Below is a listing; reproduce exactly its lines from the one containing "### **Supprimer toutes les solutions**" to its last line, both ends kept, and no other lines.
----------
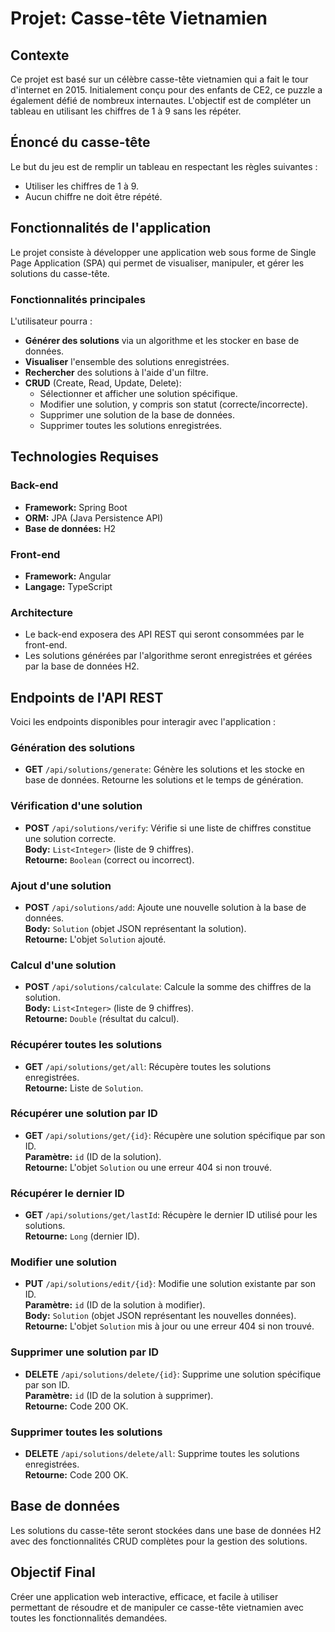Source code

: # Projet: Casse-tête Vietnamien

## Contexte
Ce projet est basé sur un célèbre casse-tête vietnamien qui a fait le tour d'internet en 2015. Initialement conçu pour des enfants de CE2, ce puzzle a également défié de nombreux internautes. L'objectif est de compléter un tableau en utilisant les chiffres de 1 à 9 sans les répéter.

## Énoncé du casse-tête
Le but du jeu est de remplir un tableau en respectant les règles suivantes :
- Utiliser les chiffres de 1 à 9.
- Aucun chiffre ne doit être répété.

## Fonctionnalités de l'application
Le projet consiste à développer une application web sous forme de Single Page Application (SPA) qui permet de visualiser, manipuler, et gérer les solutions du casse-tête.

### Fonctionnalités principales
L'utilisateur pourra :
- **Générer des solutions** via un algorithme et les stocker en base de données.
- **Visualiser** l'ensemble des solutions enregistrées.
- **Rechercher** des solutions à l'aide d'un filtre.
- **CRUD** (Create, Read, Update, Delete):
    - Sélectionner et afficher une solution spécifique.
    - Modifier une solution, y compris son statut (correcte/incorrecte).
    - Supprimer une solution de la base de données.
    - Supprimer toutes les solutions enregistrées.

## Technologies Requises
### Back-end
- **Framework:** Spring Boot
- **ORM:** JPA (Java Persistence API)
- **Base de données:** H2

### Front-end
- **Framework:** Angular
- **Langage:** TypeScript

### Architecture
- Le back-end exposera des API REST qui seront consommées par le front-end.
- Les solutions générées par l'algorithme seront enregistrées et gérées par la base de données H2.

## Endpoints de l'API REST
Voici les endpoints disponibles pour interagir avec l'application :

### **Génération des solutions**
- **GET** `/api/solutions/generate`: Génère les solutions et les stocke en base de données. Retourne les solutions et le temps de génération.

### **Vérification d'une solution**
- **POST** `/api/solutions/verify`: Vérifie si une liste de chiffres constitue une solution correcte.  
  **Body:** `List<Integer>` (liste de 9 chiffres).  
  **Retourne:** `Boolean` (correct ou incorrect).

### **Ajout d'une solution**
- **POST** `/api/solutions/add`: Ajoute une nouvelle solution à la base de données.  
  **Body:** `Solution` (objet JSON représentant la solution).  
  **Retourne:** L'objet `Solution` ajouté.

### **Calcul d'une solution**
- **POST** `/api/solutions/calculate`: Calcule la somme des chiffres de la solution.  
  **Body:** `List<Integer>` (liste de 9 chiffres).  
  **Retourne:** `Double` (résultat du calcul).

### **Récupérer toutes les solutions**
- **GET** `/api/solutions/get/all`: Récupère toutes les solutions enregistrées.  
  **Retourne:** Liste de `Solution`.

### **Récupérer une solution par ID**
- **GET** `/api/solutions/get/{id}`: Récupère une solution spécifique par son ID.  
  **Paramètre:** `id` (ID de la solution).  
  **Retourne:** L'objet `Solution` ou une erreur 404 si non trouvé.

### **Récupérer le dernier ID**
- **GET** `/api/solutions/get/lastId`: Récupère le dernier ID utilisé pour les solutions.  
  **Retourne:** `Long` (dernier ID).

### **Modifier une solution**
- **PUT** `/api/solutions/edit/{id}`: Modifie une solution existante par son ID.  
  **Paramètre:** `id` (ID de la solution à modifier).  
  **Body:** `Solution` (objet JSON représentant les nouvelles données).  
  **Retourne:** L'objet `Solution` mis à jour ou une erreur 404 si non trouvé.

### **Supprimer une solution par ID**
- **DELETE** `/api/solutions/delete/{id}`: Supprime une solution spécifique par son ID.  
  **Paramètre:** `id` (ID de la solution à supprimer).  
  **Retourne:** Code 200 OK.

### **Supprimer toutes les solutions**
- **DELETE** `/api/solutions/delete/all`: Supprime toutes les solutions enregistrées.  
  **Retourne:** Code 200 OK.

## Base de données
Les solutions du casse-tête seront stockées dans une base de données H2 avec des fonctionnalités CRUD complètes pour la gestion des solutions.

## Objectif Final
Créer une application web interactive, efficace, et facile à utiliser permettant de résoudre et de manipuler ce casse-tête vietnamien avec toutes les fonctionnalités demandées.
----------
## ANSWER TO THE PROBLEM
### **Supprimer toutes les solutions**
- **DELETE** `/api/solutions/delete/all`: Supprime toutes les solutions enregistrées.  
  **Retourne:** Code 200 OK.

## Base de données
Les solutions du casse-tête seront stockées dans une base de données H2 avec des fonctionnalités CRUD complètes pour la gestion des solutions.

## Objectif Final
Créer une application web interactive, efficace, et facile à utiliser permettant de résoudre et de manipuler ce casse-tête vietnamien avec toutes les fonctionnalités demandées.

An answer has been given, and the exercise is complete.